In recent years, different kinds of these LDF interfaces have been introduced, such as Triple Pattern Fragments (TPF) [2], Bindings-Restricted Triple Pattern Fragments [3], SaGe [4], and Smart-KG [5]. Each of these types of interfaces introduce their own trade-offs in terms of server and client effort. Additionally, LDF interfaces can enable feature-based extensibility, which allows servers to optionally expose certain features as metadata through usage of self-descriptive hypermedia [6], which can then be detected automatically by supporting clients to enhance the query evaluation process. Due to the extensibility of TPF, several interface features have already been proposed for TPF [7, 8, 9]. One such feature is Approximate Membership Filter (AMF) [7] metadata, which supporting clients can use to reduce the number of HTTP requests, with only a slight increase in server cost. Unfortunately, this currently comes at the cost of slower query execution, because the individual HTTP requests were larger and more expensive to compute. Since TPF is quickly gaining adoption among publishers [10], we focus on improving the performance of AMF with TPF in this work. AMF could also be useful for other types of LDF interfaces, but we consider this out of scope for this work.

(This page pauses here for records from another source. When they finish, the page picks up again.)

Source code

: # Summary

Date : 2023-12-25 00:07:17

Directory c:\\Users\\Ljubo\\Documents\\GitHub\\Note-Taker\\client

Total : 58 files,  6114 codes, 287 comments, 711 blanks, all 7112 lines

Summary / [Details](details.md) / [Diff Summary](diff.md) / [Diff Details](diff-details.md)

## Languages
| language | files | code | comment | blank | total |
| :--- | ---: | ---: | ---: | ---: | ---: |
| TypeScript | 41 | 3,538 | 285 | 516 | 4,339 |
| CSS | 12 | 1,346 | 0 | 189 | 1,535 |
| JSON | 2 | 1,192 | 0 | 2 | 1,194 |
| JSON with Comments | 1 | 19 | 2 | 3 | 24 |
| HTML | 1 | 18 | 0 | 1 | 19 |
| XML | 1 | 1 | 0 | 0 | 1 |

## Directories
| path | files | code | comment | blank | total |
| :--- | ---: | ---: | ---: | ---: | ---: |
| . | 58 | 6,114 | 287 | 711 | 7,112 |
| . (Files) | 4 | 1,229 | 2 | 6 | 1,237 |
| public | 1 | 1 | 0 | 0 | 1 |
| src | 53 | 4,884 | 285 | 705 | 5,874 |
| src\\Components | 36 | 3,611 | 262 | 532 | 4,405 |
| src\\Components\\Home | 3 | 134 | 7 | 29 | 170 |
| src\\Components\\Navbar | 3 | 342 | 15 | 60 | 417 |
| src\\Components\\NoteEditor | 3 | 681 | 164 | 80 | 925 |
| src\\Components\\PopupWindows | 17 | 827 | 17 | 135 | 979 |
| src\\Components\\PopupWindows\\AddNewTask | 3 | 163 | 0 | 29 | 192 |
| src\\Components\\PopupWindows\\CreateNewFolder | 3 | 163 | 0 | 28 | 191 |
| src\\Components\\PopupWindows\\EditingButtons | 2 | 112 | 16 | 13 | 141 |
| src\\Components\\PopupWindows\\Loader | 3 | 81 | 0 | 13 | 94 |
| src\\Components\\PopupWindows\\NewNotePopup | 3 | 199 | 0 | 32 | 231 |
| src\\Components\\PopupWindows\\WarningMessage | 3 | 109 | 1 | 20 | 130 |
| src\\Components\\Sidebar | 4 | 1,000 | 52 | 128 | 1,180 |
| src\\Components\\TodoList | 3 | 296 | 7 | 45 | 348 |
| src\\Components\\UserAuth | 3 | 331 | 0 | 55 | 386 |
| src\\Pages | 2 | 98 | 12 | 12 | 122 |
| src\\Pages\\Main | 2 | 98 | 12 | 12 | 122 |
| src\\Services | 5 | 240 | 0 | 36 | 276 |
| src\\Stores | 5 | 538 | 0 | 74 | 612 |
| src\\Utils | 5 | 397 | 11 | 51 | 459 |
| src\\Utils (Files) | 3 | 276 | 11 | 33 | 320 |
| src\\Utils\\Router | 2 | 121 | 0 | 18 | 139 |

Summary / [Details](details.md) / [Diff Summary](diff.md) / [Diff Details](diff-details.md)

Even though the work on extending TPF with AMFs showed excessive overhead, we claim that these problems can be resolved, and that AMFs can be used to lower overall query execution times without significantly increasing server load. As such, the goal of our work is to investigate what changes are required server-side and client-side to optimize AMFs for TPF. Concretely, we introduce six dimensions through which the AMF approach from Vander Sande et al. [7] can be improved. One of these dimensions involves the introduction of a new client-side algorithm to handle AMFs. The other dimensions are related to the server-side handling of AMFs. The effects and feasibility of each of these dimensions are evaluated and analyzed in detail. In summary, our work brings a deeper understanding of the appliance and benefits of AMF metadata for Linked Data interfaces, so that Linked Data publishers can expose their Linked Datasets in a more efficient manner through TPF interfaces.
Problem Statement
The goal of our work is to optimize query execution over TPF interfaces using AMFs. We build upon the work from Vander Sande et al. [7], where the authors allowed the number of HTTP requests to be reduced at the cost of slower query execution. Our goal is to mitigate this major drawback, while retaining its advantages.
Vander Sande et al. introduced a number of follow-up questions that we use as a basis for defining our research questions. Concretely, in order to mitigate the earlier mentioned drawbacks, our research questions are defined as follows:
- Can query execution time be lowered by combining triple pattern AMFs client-side on larger Basic Graph Patterns (BGPs)?
Earlier work focused on using AMF metadata from triple pattern queries to test the membership of materialized triples, while there is potential for exploiting this for other types of patterns in the query as well. For instance, combining multiple AMFs at BGP-level by applying AMFs on triple patterns with shared variables. - To what extent do HTTP caching and AMFs speed up query execution?
As Vander Sande et al. suggest that caching of AMFs reduce server delays, we investigate the impact of caching HTTP requests and/or AMFs. - How does selectively enabling AMF impact server load and querying?
Earlier work introduced AMF as a feature that was always enabled. However, some specific AMFs may be too expensive for servers to calculate on the fly. As such, it may be beneficial to only enable AMF for queries that have a result count lower than a certain threshold. - How does network bandwidth impact query performance with AMFs?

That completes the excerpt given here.